Reduce the time to a shortlist that matches stated taste and occasion while keeping the reasons visible. For travellers and locals choosing where to eat and what to visit in a city, convert stated preferences, occasion, budget, location and permitted review and social sources into a transparent shortlist of dining and local places with source-linked reasons. The benefit is a testable hypothesis, measured through shortlist acceptance rate and time to a booked or visited place; do not assume that AI output alone produces business value.

Confirm the buyer's problem and scope, collect stated preferences, occasion, budget, location and permitted review and social sources, then follow this sequence: 1. Capture stated taste, occasion, budget and location. 2. Learn preferences through swipe or quick-choice cards. 3. Aggregate permitted review and listing sources into one place record. 4. Surface real-time social videos and photos as grounding evidence. 5. Interpret natural language queries such as a date spot or a birthday steakhouse. 6. Apply cuisine, price and atmosphere filters. 7. Rank places by fit to the stated preference and occasion. 8. Show current availability and recent user ratings where permitted. 9. Plot the shortlist on an interactive map. 10. Support chat-based planning for a trip or an evening. 11. Carry the taste profile across cities. 12. Accept user-contributed listings with source attribution.
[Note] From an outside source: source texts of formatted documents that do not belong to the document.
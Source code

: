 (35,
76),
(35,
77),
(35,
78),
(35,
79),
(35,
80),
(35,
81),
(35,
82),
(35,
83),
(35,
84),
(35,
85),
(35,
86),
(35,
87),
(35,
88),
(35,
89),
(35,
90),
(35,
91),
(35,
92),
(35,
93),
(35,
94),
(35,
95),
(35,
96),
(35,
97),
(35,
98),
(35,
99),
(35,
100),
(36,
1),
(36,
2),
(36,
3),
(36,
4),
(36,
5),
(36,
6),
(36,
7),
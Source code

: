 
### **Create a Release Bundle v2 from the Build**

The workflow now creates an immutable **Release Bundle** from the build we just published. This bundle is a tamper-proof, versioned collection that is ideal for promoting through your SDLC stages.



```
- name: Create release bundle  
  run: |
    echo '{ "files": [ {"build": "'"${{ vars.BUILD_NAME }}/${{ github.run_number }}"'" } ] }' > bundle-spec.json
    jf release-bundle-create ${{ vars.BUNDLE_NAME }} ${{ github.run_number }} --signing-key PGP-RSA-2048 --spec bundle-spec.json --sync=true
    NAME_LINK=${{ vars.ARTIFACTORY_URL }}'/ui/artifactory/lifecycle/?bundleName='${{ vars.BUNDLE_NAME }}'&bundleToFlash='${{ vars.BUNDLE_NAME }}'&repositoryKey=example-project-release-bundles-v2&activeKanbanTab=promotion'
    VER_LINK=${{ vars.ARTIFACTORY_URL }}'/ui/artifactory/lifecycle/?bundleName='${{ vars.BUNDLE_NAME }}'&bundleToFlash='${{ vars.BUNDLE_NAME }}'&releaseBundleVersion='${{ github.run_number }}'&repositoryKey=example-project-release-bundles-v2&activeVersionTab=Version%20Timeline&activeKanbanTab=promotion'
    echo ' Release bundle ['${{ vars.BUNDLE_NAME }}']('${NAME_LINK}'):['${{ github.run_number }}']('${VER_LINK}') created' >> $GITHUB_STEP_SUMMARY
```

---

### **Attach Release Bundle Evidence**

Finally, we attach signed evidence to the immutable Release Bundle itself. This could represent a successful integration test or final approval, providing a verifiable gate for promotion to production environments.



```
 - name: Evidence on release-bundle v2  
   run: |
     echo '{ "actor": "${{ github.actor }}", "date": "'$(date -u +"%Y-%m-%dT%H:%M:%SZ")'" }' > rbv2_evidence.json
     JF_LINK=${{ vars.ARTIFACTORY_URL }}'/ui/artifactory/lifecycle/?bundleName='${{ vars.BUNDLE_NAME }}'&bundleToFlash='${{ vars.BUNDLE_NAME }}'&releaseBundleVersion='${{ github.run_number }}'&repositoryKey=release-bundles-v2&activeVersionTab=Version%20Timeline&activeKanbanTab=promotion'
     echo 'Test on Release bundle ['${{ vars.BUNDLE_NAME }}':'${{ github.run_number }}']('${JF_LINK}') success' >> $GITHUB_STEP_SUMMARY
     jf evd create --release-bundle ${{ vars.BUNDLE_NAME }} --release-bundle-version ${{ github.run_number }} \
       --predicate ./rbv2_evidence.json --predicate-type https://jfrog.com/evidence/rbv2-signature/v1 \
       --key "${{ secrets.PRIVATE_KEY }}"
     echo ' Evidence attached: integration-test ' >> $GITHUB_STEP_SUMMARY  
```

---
Resolve uncertain cases with qualified reviewers, approve transparent shortlist of dining and local places with source-linked reasons, and measure shortlist acceptance rate and time to a booked or visited place against a documented baseline.

How the AI works

Use AI to interpret permitted inputs, suggest structured mappings and generate candidate outputs for the three stated task modules. Use deterministic code for arithmetic, schema validation, hard constraints and reproducible tests. Review source-linked explanations and uncertainty before accepting results. One fixed city set and permitted source set; final booking and visit decisions remain with the user. A model suggestion is never a verified fact, professional decision or authorization to act.

Safeguards

Preserve author voice, source attribution, quotation accuracy and usage permissions. Authors approve substantive changes and publication scope. One fixed city set and permitted source set; final booking and visit decisions remain with the user. Keep all consequential actions under authorized human control and do not fabricate missing inputs, permissions, professional judgments or market evidence.

What to build first

Pilot scope: One fixed city set and permitted source set; final booking and visit decisions remain with the user. Implement one approved input format, a bounded representative case set and the first two task modules: capture stated taste, occasion, budget and location; learn preferences through swipe or quick-choice cards. Support the third module with operator review: aggregate permitted review and listing sources into one place record. Include source references, corrections, basic organization access, approval states, export and value measurement. Use managed operator assistance for unresolved exceptions. The cost estimate covers this narrow prototype, not unrestricted multi-tenant scale, complex production integrations, specialist certification or physical operations.

What it can connect to

User-owned preference profiles, permitted review and listing sources and authorized social content. Cloud asset storage, map and booking destinations. Start with file exchange and validate destination specifications before promising direct booking. Start with authorized file exchange. Validate current provider access, usage rights and schema behavior before promising a connector.

The screens in detail

Primary screens: Preference and occasion intake, Shortlist and map, Place detail and booking handoff. Use a swipe or quick-choice card stack for taste learning, a central map with a ranked list beside it, and a detail panel showing source-linked reasons, hours, price band and availability. Let users compare two or three places side by side. Display draft, shortlisted and visited states. Provide a shareable shortlist link for a group. Make the task-specific outcome transparent shortlist of dining and local places with source-linked reasons visible beside its evidence, review state and value baseline.